GIVEN DATA below:

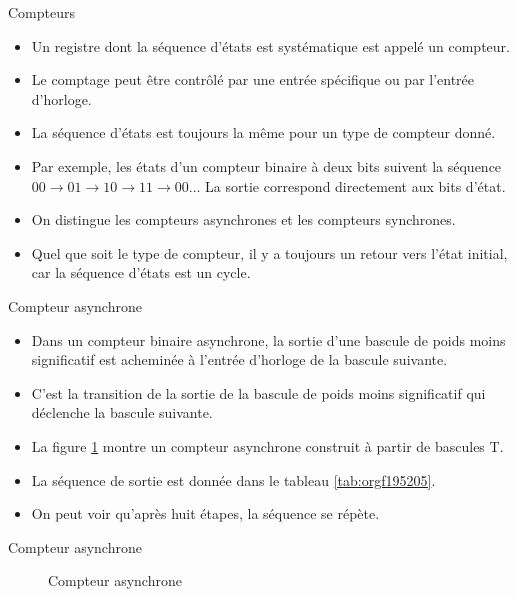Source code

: \documentclass[presentation]{beamer}
\begin{document}
\begin{frame}[label={sec:org9d6ee7e}]{Compteurs}
\begin{itemize}
\item Un registre dont la séquence d'états est systématique est appelé un \alert{compteur}.

\item Le comptage peut être contrôlé par une entrée spécifique ou par l'entrée d'horloge.

\item La séquence d'états est toujours la même pour un type de compteur donné.

\item Par exemple, les états d'un compteur binaire à deux bits suivent la séquence \(00 \rightarrow 01 \rightarrow 10 \rightarrow 11 \rightarrow 00 \ldots\) La sortie correspond directement aux bits d'état.

\item On distingue les compteurs \alert{asynchrones} et les compteurs \alert{synchrones}.

\item Quel que soit le type de compteur, il y a toujours un retour vers l'état initial, car la séquence d'états est un cycle.
\end{itemize}
\end{frame}

\begin{frame}[label={sec:orgb26f25f}]{Compteur asynchrone}
\begin{itemize}
\item Dans un compteur binaire asynchrone, la sortie d'une bascule de poids moins significatif est acheminée à l'entrée d'horloge de la bascule suivante.

\item C'est la transition de la sortie de la bascule de poids moins significatif qui déclenche la bascule suivante.

\item La figure \ref{fig:orgb34ab73} montre un compteur asynchrone construit à partir de bascules T.

\item La séquence de sortie est donnée dans le tableau \ref{tab:orgf195205}.

\item On peut voir qu'après huit étapes, la séquence se répète.
\end{itemize}
\end{frame}

\begin{frame}[label={sec:org76163f7}]{Compteur asynchrone}
\begin{figure}[htbp]
\centering

\caption{\label{fig:orgb34ab73}Compteur asynchrone}
\end{figure}
\end{frame}
\end{document}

End of GIVEN DATA.

Lines above containing "significatif": how many? Reply with the number only.

**YOUR RESPONSE:** 2